2カ月ぶりに在宅療養中の弟を見舞った2023年11月15日

 加古川の弟が半年ほどの入院を終えて8月末に退院した。半年もの入院生活が胃瘻の手術も含めて弟の心身に大きなダメージを与えていた。9月中旬に在宅療養を始めたばかりの弟を見舞った。入院の時より回復したものの、やせ細った身体をベッドに横たえるばかりのほぼ寝たきり状態だった。言葉を発することもままならず会話にならなかった。
 そんな弟を懸命に在宅介護している奥さんから椅子に座った弟の写真と「会いたいらしい」とのコメントを添えてメールが届いた。気がかりだったが多忙になった地域活動にかまけて見舞ってやれなかったことを悔いた。そぐにお見舞いの段取りをした。
 お見舞いの当日、1階奥の介護用ベッドの脇で椅子に腰かけた弟の姿が目に入った。それ自体が回復ぶりを物語っていたが、そばに寄って話しかけた時、予想以上の回復ぶりを知った。何よりもちゃんとした言葉を発するようになっていた。会話ができるか否かは療養生活の大きな分岐点だ。本人の想いを正確に受け止められるかどうかは介護者にとっても意味合いが違ってくる。
 「今何が一番したいんや?」と尋ねた。「口からご飯を食べたい」という返事に、あらためて胃瘻という治療の過酷さを想った。大病を得て様々な欲望を奪われた身には好きなものを食べられるという食欲はかけがえのない楽しみだろう。

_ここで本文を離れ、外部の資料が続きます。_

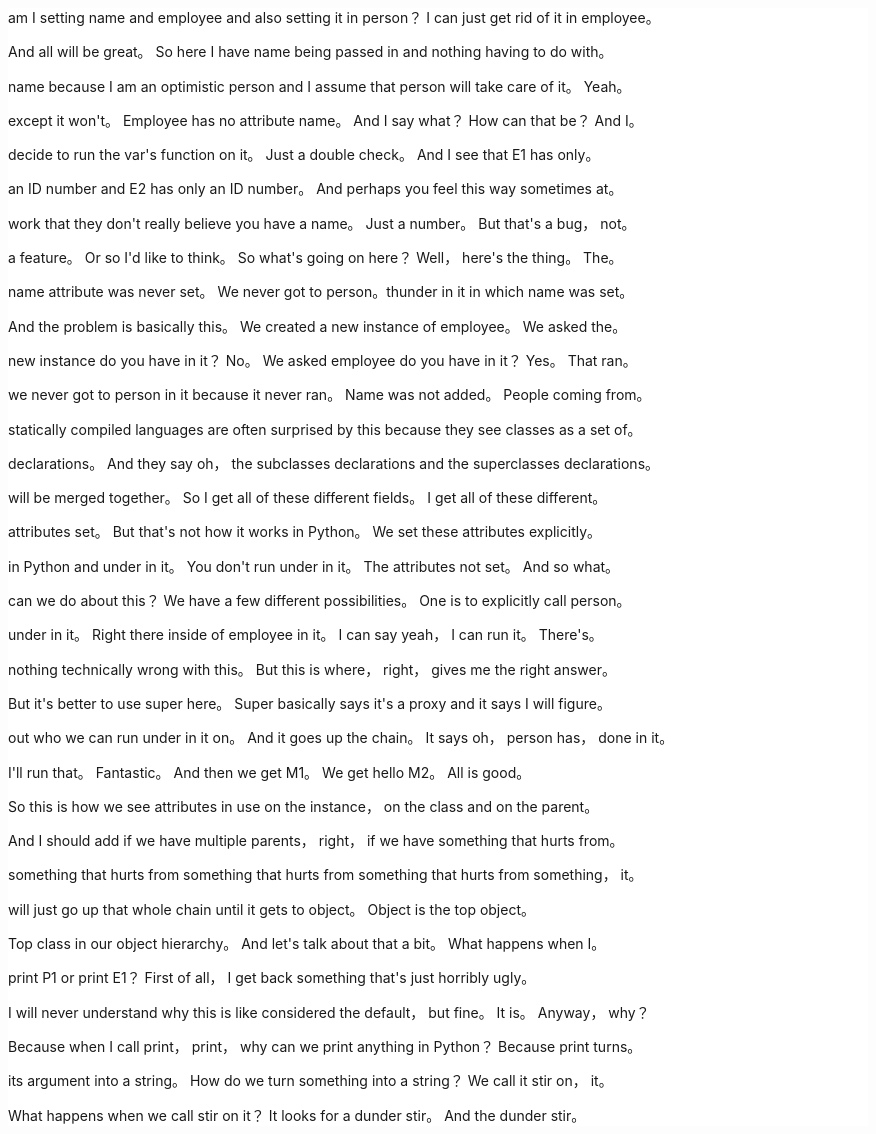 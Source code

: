  am I setting name and employee and also setting it in person？ I can just get rid of it in employee。

 And all will be great。 So here I have name being passed in and nothing having to do with。

 name because I am an optimistic person and I assume that person will take care of it。 Yeah。

 except it won't。 Employee has no attribute name。 And I say what？ How can that be？ And I。

 decide to run the var's function on it。 Just a double check。 And I see that E1 has only。

 an ID number and E2 has only an ID number。 And perhaps you feel this way sometimes at。

 work that they don't really believe you have a name。 Just a number。 But that's a bug， not。

 a feature。 Or so I'd like to think。 So what's going on here？ Well， here's the thing。 The。

 name attribute was never set。 We never got to person。thunder in it in which name was set。

 And the problem is basically this。 We created a new instance of employee。 We asked the。

 new instance do you have in it？ No。 We asked employee do you have in it？ Yes。 That ran。

 we never got to person in it because it never ran。 Name was not added。 People coming from。

 statically compiled languages are often surprised by this because they see classes as a set of。

 declarations。 And they say oh， the subclasses declarations and the superclasses declarations。

 will be merged together。 So I get all of these different fields。 I get all of these different。

 attributes set。 But that's not how it works in Python。 We set these attributes explicitly。

 in Python and under in it。 You don't run under in it。 The attributes not set。 And so what。

 can we do about this？ We have a few different possibilities。 One is to explicitly call person。

 under in it。 Right there inside of employee in it。 I can say yeah， I can run it。 There's。

 nothing technically wrong with this。 But this is where， right， gives me the right answer。

 But it's better to use super here。 Super basically says it's a proxy and it says I will figure。

 out who we can run under in it on。 And it goes up the chain。 It says oh， person has， done in it。

 I'll run that。 Fantastic。 And then we get M1。 We get hello M2。 All is good。

 So this is how we see attributes in use on the instance， on the class and on the parent。

 And I should add if we have multiple parents， right， if we have something that hurts from。

 something that hurts from something that hurts from something that hurts from something， it。

 will just go up that whole chain until it gets to object。 Object is the top object。

 Top class in our object hierarchy。 And let's talk about that a bit。 What happens when I。

 print P1 or print E1？ First of all， I get back something that's just horribly ugly。

 I will never understand why this is like considered the default， but fine。 It is。 Anyway， why？

 Because when I call print， print， why can we print anything in Python？ Because print turns。

 its argument into a string。 How do we turn something into a string？ We call it stir on， it。

 What happens when we call stir on it？ It looks for a dunder stir。 And the dunder stir。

 翌日から初めて2泊3日の”レスパイト入院”ができるとのこと。介護する奥さんはようやく自分の通院や身の回りの処理の機会ができる。ゴールの見えない在宅介護にはショートステイやレスパイト入院は欠かせない。
 弟の予想外の回復ぶりを確認した2カ月ぶりのお見舞いだった。